══ SUPPLIED MATERIAL

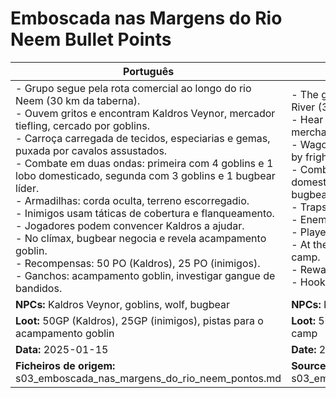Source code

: # Emboscada nas Margens do Rio Neem  Bullet Points

| Português                                                                                                                                                                                                                                                                                                                                                                                                                                                                                                                                                                                                                                                                                                                       | English                                                                                                                                                                                                                                                                                                                                                                                                                                                                                                                                                                                                                                                                             |
| ------------------------------------------------------------------------------------------------------------------------------------------------------------------------------------------------------------------------------------------------------------------------------------------------------------------------------------------------------------------------------------------------------------------------------------------------------------------------------------------------------------------------------------------------------------------------------------------------------------------------------------------------------------------------------------------------------------------------------- | ----------------------------------------------------------------------------------------------------------------------------------------------------------------------------------------------------------------------------------------------------------------------------------------------------------------------------------------------------------------------------------------------------------------------------------------------------------------------------------------------------------------------------------------------------------------------------------------------------------------------------------------------------------------------------------- |
| - Grupo segue pela rota comercial ao longo do rio Neem (30 km da taberna).<br>- Ouvem gritos e encontram Kaldros Veynor, mercador tiefling, cercado por goblins.<br>- Carroça carregada de tecidos, especiarias e gemas, puxada por cavalos assustados.<br>- Combate em duas ondas: primeira com 4 goblins e 1 lobo domesticado, segunda com 3 goblins e 1 bugbear líder.<br>- Armadilhas: corda oculta, terreno escorregadio.<br>- Inimigos usam táticas de cobertura e flanqueamento.<br>- Jogadores podem convencer Kaldros a ajudar.<br>- No clímax, bugbear negocia e revela acampamento goblin.<br>- Recompensas: 50 PO (Kaldros), 25 PO (inimigos).<br>- Ganchos: acampamento goblin, investigar gangue de bandidos.<br> | - The group follows the trade route along the Neem River (30 km from the tavern).<br>- Hear screams and find Kaldros Veynor, a tiefling merchant, surrounded by goblins.<br>- Wagon loaded with fabrics, spices, and gems, pulled by frightened horses.<br>- Combat in two waves: first with 4 goblins and 1 domesticated wolf, second with 3 goblins and a bugbear leader.<br>- Traps: hidden rope, slippery ground.<br>- Enemies use cover and flanking tactics.<br>- Players may convince Kaldros to help.<br>- At the climax, bugbear negotiates and reveals goblin camp.<br>- Rewards: 50 GP (Kaldros), 25 GP (enemies).<br>- Hooks: goblin camp, investigate bandit gang.<br> |
| **NPCs:** Kaldros Veynor, goblins, wolf, bugbear                                                                                                                                                                                                                                                                                                                                                                                                                                                                                                                                                                                                                                                                                | **NPCs:** Kaldros Veynor, goblins, wolf, bugbear                                                                                                                                                                                                                                                                                                                                                                                                                                                                                                                                                                                                                                    |
| **Loot:** 50GP (Kaldros), 25GP (inimigos), pistas para o acampamento goblin                                                                                                                                                                                                                                                                                                                                                                                                                                                                                                                                                                                                                                                     | **Loot:** 50GP (Kaldros), 25GP (enemies), clues to goblin camp                                                                                                                                                                                                                                                                                                                                                                                                                                                                                                                                                                                                                      |
| **Data:** 2025-01-15                                                                                                                                                                                                                                                                                                                                                                                                                                                                                                                                                                                                                                                                                                            | **Date:** 2025-01-15                                                                                                                                                                                                                                                                                                                                                                                                                                                                                                                                                                                                                                                                |
| **Ficheiros de origem:** s03_emboscada_nas_margens_do_rio_neem_pontos.md                                                                                                                                                                                                                                                                                                                                                                                                                                                                                                                                                                                                                                                        | **Source files:** s03_emboscada_nas_margens_do_rio_neem_pontos.md                                                                                                                                                                                                                                                                                                                                                                                                                                                                                                                                                                                                                   |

════

> [PROBLEM STATEMENT]:
Repeat each entry precisely as it appears. Leave the pictures out.

> [RESULT OF THE TASK]:
Source code

: # Emboscada nas Margens do Rio Neem  Bullet Points

| Português                                                                                                                                                                                                                                                                                                                                                                                                                                                                                                                                                                                                                                                                                                                       | English                                                                                                                                                                                                                                                                                                                                                                                                                                                                                                                                                                                                                                                                             |
| ------------------------------------------------------------------------------------------------------------------------------------------------------------------------------------------------------------------------------------------------------------------------------------------------------------------------------------------------------------------------------------------------------------------------------------------------------------------------------------------------------------------------------------------------------------------------------------------------------------------------------------------------------------------------------------------------------------------------------- | ----------------------------------------------------------------------------------------------------------------------------------------------------------------------------------------------------------------------------------------------------------------------------------------------------------------------------------------------------------------------------------------------------------------------------------------------------------------------------------------------------------------------------------------------------------------------------------------------------------------------------------------------------------------------------------- |
| - Grupo segue pela rota comercial ao longo do rio Neem (30 km da taberna).<br>- Ouvem gritos e encontram Kaldros Veynor, mercador tiefling, cercado por goblins.<br>- Carroça carregada de tecidos, especiarias e gemas, puxada por cavalos assustados.<br>- Combate em duas ondas: primeira com 4 goblins e 1 lobo domesticado, segunda com 3 goblins e 1 bugbear líder.<br>- Armadilhas: corda oculta, terreno escorregadio.<br>- Inimigos usam táticas de cobertura e flanqueamento.<br>- Jogadores podem convencer Kaldros a ajudar.<br>- No clímax, bugbear negocia e revela acampamento goblin.<br>- Recompensas: 50 PO (Kaldros), 25 PO (inimigos).<br>- Ganchos: acampamento goblin, investigar gangue de bandidos.<br> | - The group follows the trade route along the Neem River (30 km from the tavern).<br>- Hear screams and find Kaldros Veynor, a tiefling merchant, surrounded by goblins.<br>- Wagon loaded with fabrics, spices, and gems, pulled by frightened horses.<br>- Combat in two waves: first with 4 goblins and 1 domesticated wolf, second with 3 goblins and a bugbear leader.<br>- Traps: hidden rope, slippery ground.<br>- Enemies use cover and flanking tactics.<br>- Players may convince Kaldros to help.<br>- At the climax, bugbear negotiates and reveals goblin camp.<br>- Rewards: 50 GP (Kaldros), 25 GP (enemies).<br>- Hooks: goblin camp, investigate bandit gang.<br> |
| **NPCs:** Kaldros Veynor, goblins, wolf, bugbear                                                                                                                                                                                                                                                                                                                                                                                                                                                                                                                                                                                                                                                                                | **NPCs:** Kaldros Veynor, goblins, wolf, bugbear                                                                                                                                                                                                                                                                                                                                                                                                                                                                                                                                                                                                                                    |
| **Loot:** 50GP (Kaldros), 25GP (inimigos), pistas para o acampamento goblin                                                                                                                                                                                                                                                                                                                                                                                                                                                                                                                                                                                                                                                     | **Loot:** 50GP (Kaldros), 25GP (enemies), clues to goblin camp                                                                                                                                                                                                                                                                                                                                                                                                                                                                                                                                                                                                                      |
| **Data:** 2025-01-15                                                                                                                                                                                                                                                                                                                                                                                                                                                                                                                                                                                                                                                                                                            | **Date:** 2025-01-15                                                                                                                                                                                                                                                                                                                                                                                                                                                                                                                                                                                                                                                                |
| **Ficheiros de origem:** s03_emboscada_nas_margens_do_rio_neem_pontos.md                                                                                                                                                                                                                                                                                                                                                                                                                                                                                                                                                                                                                                                        | **Source files:** s03_emboscada_nas_margens_do_rio_neem_pontos.md                                                                                                                                                                                                                                                                                                                                                                                                                                                                                                                                                                                                                   |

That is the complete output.